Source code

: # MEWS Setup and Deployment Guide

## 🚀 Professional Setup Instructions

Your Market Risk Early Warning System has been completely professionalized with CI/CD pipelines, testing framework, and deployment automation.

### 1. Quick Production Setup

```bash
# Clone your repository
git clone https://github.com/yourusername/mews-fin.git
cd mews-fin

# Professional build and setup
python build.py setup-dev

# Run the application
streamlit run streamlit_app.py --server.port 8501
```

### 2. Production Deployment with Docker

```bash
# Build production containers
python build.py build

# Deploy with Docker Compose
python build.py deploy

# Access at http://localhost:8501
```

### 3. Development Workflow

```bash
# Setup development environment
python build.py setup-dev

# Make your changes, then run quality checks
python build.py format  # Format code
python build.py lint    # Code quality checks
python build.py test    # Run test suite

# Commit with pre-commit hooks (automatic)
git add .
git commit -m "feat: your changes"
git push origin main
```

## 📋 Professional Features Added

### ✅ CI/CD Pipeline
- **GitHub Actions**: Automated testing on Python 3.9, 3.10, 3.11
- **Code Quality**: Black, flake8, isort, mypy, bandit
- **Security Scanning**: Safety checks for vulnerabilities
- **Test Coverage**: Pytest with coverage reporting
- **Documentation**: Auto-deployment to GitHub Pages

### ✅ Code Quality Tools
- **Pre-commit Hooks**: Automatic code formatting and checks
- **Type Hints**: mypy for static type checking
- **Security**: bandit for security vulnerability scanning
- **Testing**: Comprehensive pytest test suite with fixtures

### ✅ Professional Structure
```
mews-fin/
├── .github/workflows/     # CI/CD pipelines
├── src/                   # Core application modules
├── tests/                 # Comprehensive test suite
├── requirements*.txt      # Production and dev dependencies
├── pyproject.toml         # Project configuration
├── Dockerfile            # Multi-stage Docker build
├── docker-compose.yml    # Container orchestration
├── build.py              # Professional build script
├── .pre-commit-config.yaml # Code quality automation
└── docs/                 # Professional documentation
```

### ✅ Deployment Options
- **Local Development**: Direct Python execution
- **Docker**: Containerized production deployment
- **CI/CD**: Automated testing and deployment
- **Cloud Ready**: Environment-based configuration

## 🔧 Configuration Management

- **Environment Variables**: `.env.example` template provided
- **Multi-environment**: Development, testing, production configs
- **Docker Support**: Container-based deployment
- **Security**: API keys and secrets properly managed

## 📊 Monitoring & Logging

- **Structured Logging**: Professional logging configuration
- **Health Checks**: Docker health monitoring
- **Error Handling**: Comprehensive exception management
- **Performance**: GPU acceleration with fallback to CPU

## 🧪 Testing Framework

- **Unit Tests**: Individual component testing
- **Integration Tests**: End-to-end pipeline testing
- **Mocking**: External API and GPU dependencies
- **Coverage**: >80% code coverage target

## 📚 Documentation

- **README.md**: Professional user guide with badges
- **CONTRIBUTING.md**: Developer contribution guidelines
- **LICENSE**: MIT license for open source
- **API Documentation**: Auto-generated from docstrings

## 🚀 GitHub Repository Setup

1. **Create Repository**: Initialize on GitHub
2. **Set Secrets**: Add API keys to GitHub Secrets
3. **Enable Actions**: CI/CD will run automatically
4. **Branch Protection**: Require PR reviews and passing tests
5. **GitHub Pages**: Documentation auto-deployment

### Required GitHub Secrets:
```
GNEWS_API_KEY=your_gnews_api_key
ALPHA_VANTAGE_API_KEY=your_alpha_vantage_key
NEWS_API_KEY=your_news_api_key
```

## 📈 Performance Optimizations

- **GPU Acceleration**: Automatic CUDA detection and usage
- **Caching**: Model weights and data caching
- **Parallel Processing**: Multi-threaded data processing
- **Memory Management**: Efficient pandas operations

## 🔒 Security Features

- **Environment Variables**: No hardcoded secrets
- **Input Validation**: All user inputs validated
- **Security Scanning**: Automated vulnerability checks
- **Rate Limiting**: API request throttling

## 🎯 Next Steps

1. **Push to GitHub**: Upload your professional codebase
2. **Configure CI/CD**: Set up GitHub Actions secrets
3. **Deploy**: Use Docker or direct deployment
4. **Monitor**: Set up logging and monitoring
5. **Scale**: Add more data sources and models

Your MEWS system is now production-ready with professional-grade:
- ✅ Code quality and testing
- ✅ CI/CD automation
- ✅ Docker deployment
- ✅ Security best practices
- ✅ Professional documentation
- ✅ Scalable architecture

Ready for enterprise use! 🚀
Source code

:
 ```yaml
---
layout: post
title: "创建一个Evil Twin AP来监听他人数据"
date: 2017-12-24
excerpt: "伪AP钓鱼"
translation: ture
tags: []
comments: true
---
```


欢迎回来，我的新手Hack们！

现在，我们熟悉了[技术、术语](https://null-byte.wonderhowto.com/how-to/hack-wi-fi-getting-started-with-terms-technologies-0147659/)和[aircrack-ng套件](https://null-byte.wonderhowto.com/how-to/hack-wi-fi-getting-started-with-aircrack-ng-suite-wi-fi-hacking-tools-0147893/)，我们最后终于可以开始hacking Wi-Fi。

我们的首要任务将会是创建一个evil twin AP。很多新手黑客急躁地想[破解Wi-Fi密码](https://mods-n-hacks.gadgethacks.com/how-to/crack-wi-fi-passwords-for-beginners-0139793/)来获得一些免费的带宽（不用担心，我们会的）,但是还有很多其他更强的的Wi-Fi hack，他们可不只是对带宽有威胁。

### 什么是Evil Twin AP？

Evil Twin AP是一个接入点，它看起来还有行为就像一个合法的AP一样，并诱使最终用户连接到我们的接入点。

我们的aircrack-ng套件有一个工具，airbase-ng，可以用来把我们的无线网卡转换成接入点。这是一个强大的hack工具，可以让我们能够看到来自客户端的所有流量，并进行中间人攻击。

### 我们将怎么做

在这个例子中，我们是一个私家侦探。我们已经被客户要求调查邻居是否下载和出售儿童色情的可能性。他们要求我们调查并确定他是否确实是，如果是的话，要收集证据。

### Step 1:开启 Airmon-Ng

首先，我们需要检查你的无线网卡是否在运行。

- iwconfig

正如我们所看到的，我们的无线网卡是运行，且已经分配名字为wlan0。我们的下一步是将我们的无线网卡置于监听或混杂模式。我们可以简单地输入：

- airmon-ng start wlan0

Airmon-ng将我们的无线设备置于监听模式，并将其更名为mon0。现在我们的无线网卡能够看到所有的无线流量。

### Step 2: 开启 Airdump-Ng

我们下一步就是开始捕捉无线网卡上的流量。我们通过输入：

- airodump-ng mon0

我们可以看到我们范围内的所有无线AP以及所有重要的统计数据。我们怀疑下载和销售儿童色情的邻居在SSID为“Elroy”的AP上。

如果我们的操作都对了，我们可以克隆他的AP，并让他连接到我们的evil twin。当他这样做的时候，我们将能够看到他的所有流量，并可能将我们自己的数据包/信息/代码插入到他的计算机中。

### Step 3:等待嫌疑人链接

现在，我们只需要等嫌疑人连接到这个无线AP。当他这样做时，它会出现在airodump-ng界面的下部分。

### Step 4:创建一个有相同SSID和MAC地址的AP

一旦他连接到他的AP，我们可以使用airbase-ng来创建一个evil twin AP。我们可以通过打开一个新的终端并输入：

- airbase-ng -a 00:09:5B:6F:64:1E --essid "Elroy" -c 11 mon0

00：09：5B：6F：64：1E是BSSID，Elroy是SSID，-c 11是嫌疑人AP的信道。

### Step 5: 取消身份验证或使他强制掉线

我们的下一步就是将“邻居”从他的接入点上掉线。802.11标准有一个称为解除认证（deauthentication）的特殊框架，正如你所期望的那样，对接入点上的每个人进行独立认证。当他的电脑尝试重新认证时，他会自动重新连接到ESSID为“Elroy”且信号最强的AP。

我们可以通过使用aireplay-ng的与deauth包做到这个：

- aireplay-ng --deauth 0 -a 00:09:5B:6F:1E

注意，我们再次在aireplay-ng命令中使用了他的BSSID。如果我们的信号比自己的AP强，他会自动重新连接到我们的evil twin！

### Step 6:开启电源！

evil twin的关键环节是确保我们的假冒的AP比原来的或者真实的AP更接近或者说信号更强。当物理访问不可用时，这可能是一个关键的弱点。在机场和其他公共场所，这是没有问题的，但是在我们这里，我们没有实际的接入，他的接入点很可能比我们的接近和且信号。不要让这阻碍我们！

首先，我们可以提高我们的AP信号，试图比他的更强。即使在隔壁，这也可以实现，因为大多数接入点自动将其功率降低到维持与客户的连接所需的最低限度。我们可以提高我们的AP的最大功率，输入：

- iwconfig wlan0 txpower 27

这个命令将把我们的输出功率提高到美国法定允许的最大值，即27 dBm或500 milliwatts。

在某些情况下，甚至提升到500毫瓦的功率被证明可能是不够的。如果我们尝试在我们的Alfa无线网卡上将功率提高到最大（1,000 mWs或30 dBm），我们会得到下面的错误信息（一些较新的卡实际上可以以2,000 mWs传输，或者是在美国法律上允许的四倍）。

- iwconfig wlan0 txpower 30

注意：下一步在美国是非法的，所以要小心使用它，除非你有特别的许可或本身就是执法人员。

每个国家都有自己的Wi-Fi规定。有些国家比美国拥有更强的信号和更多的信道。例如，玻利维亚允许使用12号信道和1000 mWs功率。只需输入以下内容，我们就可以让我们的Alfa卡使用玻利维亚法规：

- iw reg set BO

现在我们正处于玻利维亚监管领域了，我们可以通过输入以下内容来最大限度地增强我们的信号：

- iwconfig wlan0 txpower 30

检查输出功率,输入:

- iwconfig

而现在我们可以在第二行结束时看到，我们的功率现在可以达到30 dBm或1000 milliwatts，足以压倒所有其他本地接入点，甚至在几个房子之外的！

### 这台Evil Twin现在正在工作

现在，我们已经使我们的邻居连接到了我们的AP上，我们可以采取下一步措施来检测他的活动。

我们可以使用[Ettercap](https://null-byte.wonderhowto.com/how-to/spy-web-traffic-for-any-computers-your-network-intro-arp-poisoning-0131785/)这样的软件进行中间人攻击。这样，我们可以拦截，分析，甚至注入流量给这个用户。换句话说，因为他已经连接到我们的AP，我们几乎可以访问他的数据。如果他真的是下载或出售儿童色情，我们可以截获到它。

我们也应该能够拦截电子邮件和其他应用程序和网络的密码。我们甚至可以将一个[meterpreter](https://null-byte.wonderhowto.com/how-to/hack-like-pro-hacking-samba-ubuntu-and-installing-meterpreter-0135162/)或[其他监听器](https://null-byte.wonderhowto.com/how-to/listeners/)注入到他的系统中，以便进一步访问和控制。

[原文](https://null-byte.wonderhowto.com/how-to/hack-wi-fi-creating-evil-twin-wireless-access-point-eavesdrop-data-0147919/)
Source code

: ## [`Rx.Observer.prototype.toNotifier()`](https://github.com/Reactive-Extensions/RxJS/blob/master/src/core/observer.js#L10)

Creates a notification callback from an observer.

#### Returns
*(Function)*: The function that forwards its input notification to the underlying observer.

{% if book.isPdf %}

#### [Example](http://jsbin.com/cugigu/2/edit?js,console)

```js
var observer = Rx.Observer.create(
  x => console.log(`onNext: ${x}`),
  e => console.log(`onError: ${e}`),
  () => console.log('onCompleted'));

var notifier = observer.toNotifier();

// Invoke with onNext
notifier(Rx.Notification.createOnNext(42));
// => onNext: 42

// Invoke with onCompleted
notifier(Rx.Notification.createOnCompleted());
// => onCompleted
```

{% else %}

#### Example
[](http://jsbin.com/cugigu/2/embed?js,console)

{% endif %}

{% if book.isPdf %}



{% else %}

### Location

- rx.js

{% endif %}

## WHAT IS REQUIRED
All lines in the data above from the one with "## 🔒 Security Features" through the one with "- ✅ Code quality and testing" must be repeated exactly, and no others.

## WRITTEN RESPONSE
## 🔒 Security Features

- **Environment Variables**: No hardcoded secrets
- **Input Validation**: All user inputs validated
- **Security Scanning**: Automated vulnerability checks
- **Rate Limiting**: API request throttling

## 🎯 Next Steps

1. **Push to GitHub**: Upload your professional codebase
2. **Configure CI/CD**: Set up GitHub Actions secrets
3. **Deploy**: Use Docker or direct deployment
4. **Monitor**: Set up logging and monitoring
5. **Scale**: Add more data sources and models

Your MEWS system is now production-ready with professional-grade:
- ✅ Code quality and testing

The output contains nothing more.